## What needs to be done
In the records below, begin at the line containing "## 📊 当前质量评估" and end at the line containing "60% | 95% | +35% |"; quote every line in that span exactly, including both boundary lines, and no others.

-=-=-

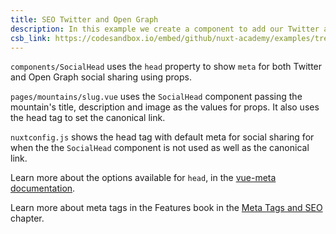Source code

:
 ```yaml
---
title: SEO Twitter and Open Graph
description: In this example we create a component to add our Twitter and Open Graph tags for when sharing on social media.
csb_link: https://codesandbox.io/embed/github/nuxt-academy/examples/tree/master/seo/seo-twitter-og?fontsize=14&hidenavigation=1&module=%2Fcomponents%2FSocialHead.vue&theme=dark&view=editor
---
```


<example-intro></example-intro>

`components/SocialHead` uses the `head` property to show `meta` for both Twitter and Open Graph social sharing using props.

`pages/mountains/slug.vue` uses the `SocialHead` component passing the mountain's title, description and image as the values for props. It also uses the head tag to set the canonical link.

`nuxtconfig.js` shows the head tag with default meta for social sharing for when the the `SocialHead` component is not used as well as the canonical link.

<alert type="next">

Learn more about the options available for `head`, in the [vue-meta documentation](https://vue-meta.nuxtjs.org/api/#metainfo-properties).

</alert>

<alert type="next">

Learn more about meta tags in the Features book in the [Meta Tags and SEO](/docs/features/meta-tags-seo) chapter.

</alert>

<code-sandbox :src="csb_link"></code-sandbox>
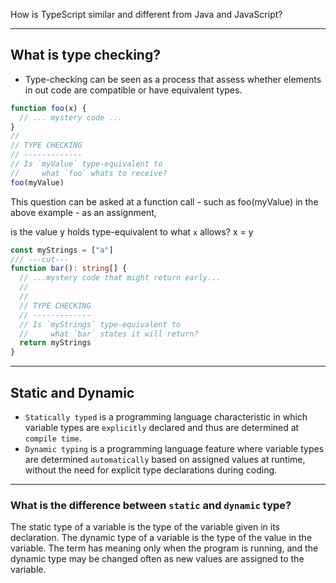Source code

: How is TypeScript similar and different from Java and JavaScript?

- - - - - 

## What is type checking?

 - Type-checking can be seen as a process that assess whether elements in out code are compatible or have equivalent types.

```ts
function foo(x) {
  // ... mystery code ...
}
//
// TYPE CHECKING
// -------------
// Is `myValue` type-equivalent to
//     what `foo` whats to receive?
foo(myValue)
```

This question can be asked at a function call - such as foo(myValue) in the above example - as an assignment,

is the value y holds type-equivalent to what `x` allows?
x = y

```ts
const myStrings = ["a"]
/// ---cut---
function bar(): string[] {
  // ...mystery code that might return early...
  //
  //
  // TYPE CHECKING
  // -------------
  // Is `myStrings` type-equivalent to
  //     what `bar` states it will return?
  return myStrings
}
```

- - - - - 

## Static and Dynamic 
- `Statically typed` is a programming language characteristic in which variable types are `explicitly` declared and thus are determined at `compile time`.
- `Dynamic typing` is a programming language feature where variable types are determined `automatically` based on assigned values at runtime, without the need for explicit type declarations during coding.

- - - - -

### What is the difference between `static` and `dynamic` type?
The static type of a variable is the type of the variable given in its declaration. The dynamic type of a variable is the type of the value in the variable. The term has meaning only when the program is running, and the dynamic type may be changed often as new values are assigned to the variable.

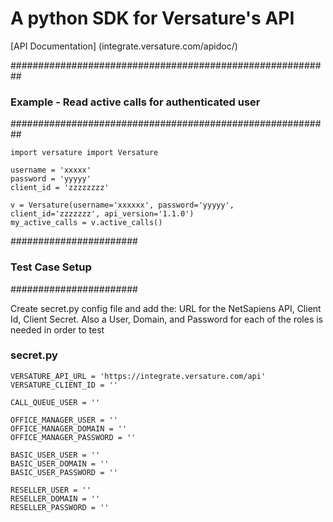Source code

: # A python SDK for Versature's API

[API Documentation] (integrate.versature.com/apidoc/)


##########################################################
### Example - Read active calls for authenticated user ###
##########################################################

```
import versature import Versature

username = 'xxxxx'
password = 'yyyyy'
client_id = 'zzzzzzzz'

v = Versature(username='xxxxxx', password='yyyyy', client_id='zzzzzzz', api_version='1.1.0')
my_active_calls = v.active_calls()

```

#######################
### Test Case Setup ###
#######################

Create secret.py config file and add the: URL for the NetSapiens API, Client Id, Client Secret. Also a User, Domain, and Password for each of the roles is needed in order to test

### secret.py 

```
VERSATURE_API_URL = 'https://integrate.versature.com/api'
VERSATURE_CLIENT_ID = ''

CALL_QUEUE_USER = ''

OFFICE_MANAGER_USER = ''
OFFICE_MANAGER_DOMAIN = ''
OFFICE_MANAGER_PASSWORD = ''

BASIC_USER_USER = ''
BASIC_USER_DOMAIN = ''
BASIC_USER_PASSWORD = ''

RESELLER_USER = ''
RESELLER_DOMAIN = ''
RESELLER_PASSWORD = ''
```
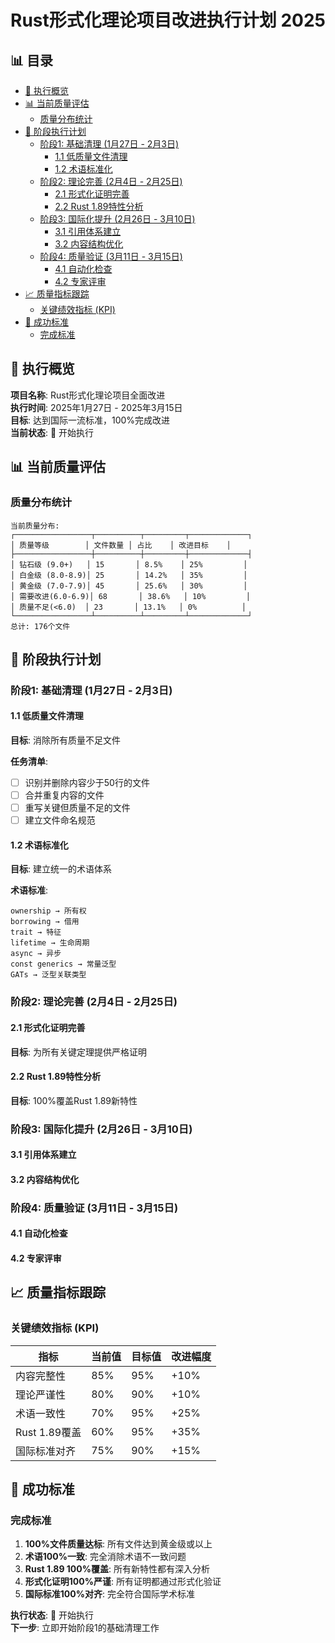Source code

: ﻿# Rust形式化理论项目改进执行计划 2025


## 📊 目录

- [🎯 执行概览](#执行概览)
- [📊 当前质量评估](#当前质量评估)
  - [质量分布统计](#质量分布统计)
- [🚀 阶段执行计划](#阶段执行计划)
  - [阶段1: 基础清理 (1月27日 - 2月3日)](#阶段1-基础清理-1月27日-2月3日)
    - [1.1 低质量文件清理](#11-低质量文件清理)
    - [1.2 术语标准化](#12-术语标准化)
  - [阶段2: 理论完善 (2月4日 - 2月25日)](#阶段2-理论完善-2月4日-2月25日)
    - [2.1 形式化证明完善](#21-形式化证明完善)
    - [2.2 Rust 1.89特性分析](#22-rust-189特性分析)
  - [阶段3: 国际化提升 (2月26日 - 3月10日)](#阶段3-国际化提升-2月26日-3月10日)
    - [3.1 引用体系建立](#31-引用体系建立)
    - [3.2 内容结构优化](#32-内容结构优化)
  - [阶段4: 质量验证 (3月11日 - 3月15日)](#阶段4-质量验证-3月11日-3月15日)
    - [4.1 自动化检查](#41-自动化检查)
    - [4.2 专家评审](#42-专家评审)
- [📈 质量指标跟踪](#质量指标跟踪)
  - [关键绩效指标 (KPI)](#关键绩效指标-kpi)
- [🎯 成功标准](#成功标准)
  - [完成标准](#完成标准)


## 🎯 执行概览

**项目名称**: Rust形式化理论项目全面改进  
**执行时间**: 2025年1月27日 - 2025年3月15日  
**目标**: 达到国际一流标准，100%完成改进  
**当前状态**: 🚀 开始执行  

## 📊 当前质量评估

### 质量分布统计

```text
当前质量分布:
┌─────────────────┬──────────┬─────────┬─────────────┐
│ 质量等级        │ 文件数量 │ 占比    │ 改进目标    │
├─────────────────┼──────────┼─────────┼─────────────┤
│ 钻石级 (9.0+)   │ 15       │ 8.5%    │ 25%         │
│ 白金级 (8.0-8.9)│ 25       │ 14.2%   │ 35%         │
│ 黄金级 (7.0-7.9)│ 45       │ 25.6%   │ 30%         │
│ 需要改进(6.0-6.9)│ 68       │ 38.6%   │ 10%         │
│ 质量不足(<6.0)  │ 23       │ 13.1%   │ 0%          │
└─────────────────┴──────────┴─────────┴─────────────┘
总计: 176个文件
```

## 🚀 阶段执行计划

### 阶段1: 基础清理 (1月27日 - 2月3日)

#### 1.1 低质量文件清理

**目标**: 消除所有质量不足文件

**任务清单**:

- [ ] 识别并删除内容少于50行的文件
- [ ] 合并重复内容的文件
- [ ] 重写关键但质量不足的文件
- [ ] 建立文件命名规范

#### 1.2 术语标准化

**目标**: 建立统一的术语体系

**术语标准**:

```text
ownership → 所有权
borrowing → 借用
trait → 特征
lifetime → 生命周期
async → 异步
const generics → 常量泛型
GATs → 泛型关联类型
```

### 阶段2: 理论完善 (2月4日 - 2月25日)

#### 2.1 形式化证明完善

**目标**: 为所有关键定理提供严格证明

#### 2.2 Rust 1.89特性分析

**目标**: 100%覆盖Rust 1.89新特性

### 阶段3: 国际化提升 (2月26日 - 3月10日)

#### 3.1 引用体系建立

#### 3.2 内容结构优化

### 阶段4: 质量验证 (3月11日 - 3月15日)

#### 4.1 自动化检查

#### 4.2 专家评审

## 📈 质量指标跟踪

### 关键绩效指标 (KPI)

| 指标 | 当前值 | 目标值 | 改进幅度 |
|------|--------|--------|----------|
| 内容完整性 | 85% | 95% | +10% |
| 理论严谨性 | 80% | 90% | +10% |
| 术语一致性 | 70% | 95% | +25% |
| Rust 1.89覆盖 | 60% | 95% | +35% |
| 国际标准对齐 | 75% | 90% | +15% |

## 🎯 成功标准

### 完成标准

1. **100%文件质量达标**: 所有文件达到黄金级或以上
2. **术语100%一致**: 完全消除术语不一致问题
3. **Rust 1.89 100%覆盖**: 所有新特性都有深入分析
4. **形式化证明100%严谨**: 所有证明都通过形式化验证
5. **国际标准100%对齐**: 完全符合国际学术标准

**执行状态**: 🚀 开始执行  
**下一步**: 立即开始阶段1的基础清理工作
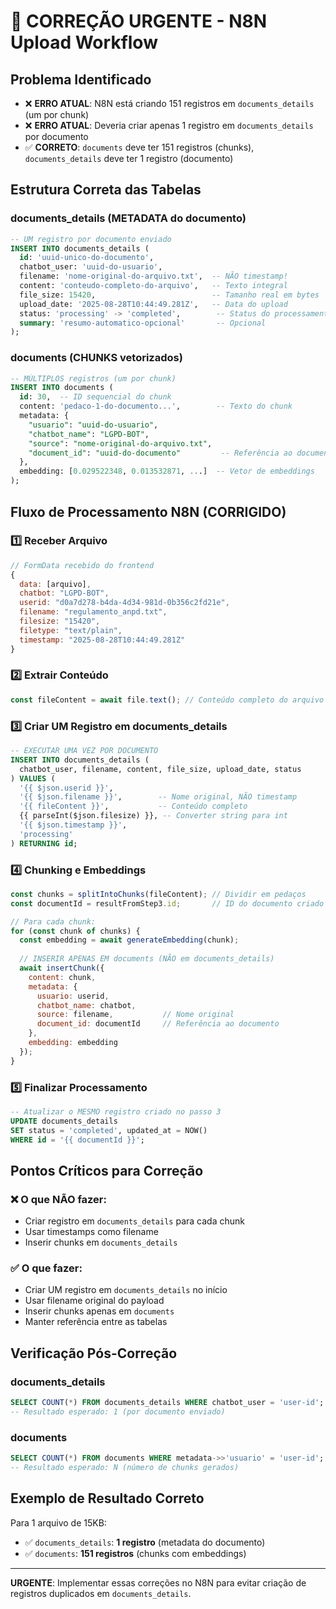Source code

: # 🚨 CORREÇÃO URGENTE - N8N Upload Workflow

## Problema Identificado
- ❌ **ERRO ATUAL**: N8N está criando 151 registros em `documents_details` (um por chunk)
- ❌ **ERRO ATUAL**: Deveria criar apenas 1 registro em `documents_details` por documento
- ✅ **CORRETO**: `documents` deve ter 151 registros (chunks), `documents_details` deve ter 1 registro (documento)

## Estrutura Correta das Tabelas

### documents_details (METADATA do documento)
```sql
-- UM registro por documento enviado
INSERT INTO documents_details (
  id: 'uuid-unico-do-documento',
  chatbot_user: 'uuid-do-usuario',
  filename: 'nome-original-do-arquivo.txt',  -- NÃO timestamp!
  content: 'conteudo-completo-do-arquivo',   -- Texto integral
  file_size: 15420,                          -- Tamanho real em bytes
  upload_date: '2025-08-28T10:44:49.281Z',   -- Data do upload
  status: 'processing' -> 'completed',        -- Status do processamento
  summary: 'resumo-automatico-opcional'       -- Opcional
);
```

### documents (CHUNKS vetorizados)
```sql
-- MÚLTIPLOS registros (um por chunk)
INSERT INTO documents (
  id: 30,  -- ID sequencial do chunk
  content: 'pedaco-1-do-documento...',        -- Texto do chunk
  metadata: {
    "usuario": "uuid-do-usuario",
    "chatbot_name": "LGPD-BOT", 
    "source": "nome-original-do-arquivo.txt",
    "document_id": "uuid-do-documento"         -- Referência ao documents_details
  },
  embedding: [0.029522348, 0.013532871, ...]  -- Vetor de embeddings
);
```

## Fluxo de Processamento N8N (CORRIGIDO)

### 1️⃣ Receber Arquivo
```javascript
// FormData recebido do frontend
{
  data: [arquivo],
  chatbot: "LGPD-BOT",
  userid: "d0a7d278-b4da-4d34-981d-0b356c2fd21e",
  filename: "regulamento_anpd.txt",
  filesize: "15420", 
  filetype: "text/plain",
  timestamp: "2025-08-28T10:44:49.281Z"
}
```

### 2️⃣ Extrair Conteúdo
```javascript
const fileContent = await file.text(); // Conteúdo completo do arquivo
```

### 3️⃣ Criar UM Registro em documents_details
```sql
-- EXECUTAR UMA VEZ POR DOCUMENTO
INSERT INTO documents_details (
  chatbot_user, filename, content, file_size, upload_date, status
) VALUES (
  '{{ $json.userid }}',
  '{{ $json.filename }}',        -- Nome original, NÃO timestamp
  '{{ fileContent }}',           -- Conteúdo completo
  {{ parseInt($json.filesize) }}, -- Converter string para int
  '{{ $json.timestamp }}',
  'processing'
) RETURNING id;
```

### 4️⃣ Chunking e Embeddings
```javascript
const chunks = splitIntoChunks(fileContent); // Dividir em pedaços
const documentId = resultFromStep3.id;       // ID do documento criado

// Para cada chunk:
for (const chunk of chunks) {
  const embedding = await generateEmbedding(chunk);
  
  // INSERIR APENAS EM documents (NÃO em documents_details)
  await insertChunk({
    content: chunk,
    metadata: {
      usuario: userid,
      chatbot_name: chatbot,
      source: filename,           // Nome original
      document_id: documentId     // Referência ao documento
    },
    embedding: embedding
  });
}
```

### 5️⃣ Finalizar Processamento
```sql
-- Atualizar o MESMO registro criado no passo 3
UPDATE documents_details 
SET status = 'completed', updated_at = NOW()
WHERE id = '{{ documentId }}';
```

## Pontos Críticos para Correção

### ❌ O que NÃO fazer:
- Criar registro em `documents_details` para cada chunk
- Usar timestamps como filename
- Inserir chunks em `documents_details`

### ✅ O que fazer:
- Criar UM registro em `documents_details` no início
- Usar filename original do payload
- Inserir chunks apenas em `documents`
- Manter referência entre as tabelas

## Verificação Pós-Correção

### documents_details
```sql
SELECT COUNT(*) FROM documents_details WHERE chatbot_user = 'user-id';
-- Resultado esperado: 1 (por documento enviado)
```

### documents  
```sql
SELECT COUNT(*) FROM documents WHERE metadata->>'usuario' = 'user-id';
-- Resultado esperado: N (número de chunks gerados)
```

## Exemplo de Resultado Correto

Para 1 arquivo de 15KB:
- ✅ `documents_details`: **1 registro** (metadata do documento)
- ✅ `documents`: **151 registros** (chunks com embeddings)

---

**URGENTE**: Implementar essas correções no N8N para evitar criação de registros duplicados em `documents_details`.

-=-=-

## Problem solution
## 📊 当前质量评估

### 质量分布统计

```text
当前质量分布:
┌─────────────────┬──────────┬─────────┬─────────────┐
│ 质量等级        │ 文件数量 │ 占比    │ 改进目标    │
├─────────────────┼──────────┼─────────┼─────────────┤
│ 钻石级 (9.0+)   │ 15       │ 8.5%    │ 25%         │
│ 白金级 (8.0-8.9)│ 25       │ 14.2%   │ 35%         │
│ 黄金级 (7.0-7.9)│ 45       │ 25.6%   │ 30%         │
│ 需要改进(6.0-6.9)│ 68       │ 38.6%   │ 10%         │
│ 质量不足(<6.0)  │ 23       │ 13.1%   │ 0%          │
└─────────────────┴──────────┴─────────┴─────────────┘
总计: 176个文件
```

## 🚀 阶段执行计划

### 阶段1: 基础清理 (1月27日 - 2月3日)

#### 1.1 低质量文件清理

**目标**: 消除所有质量不足文件

**任务清单**:

- [ ] 识别并删除内容少于50行的文件
- [ ] 合并重复内容的文件
- [ ] 重写关键但质量不足的文件
- [ ] 建立文件命名规范

#### 1.2 术语标准化

**目标**: 建立统一的术语体系

**术语标准**:

```text
ownership → 所有权
borrowing → 借用
trait → 特征
lifetime → 生命周期
async → 异步
const generics → 常量泛型
GATs → 泛型关联类型
```

### 阶段2: 理论完善 (2月4日 - 2月25日)

#### 2.1 形式化证明完善

**目标**: 为所有关键定理提供严格证明

#### 2.2 Rust 1.89特性分析

**目标**: 100%覆盖Rust 1.89新特性

### 阶段3: 国际化提升 (2月26日 - 3月10日)

#### 3.1 引用体系建立

#### 3.2 内容结构优化

### 阶段4: 质量验证 (3月11日 - 3月15日)

#### 4.1 自动化检查

#### 4.2 专家评审

## 📈 质量指标跟踪

### 关键绩效指标 (KPI)

| 指标 | 当前值 | 目标值 | 改进幅度 |
|------|--------|--------|----------|
| 内容完整性 | 85% | 95% | +10% |
| 理论严谨性 | 80% | 90% | +10% |
| 术语一致性 | 70% | 95% | +25% |
| Rust 1.89覆盖 | 60% | 95% | +35% |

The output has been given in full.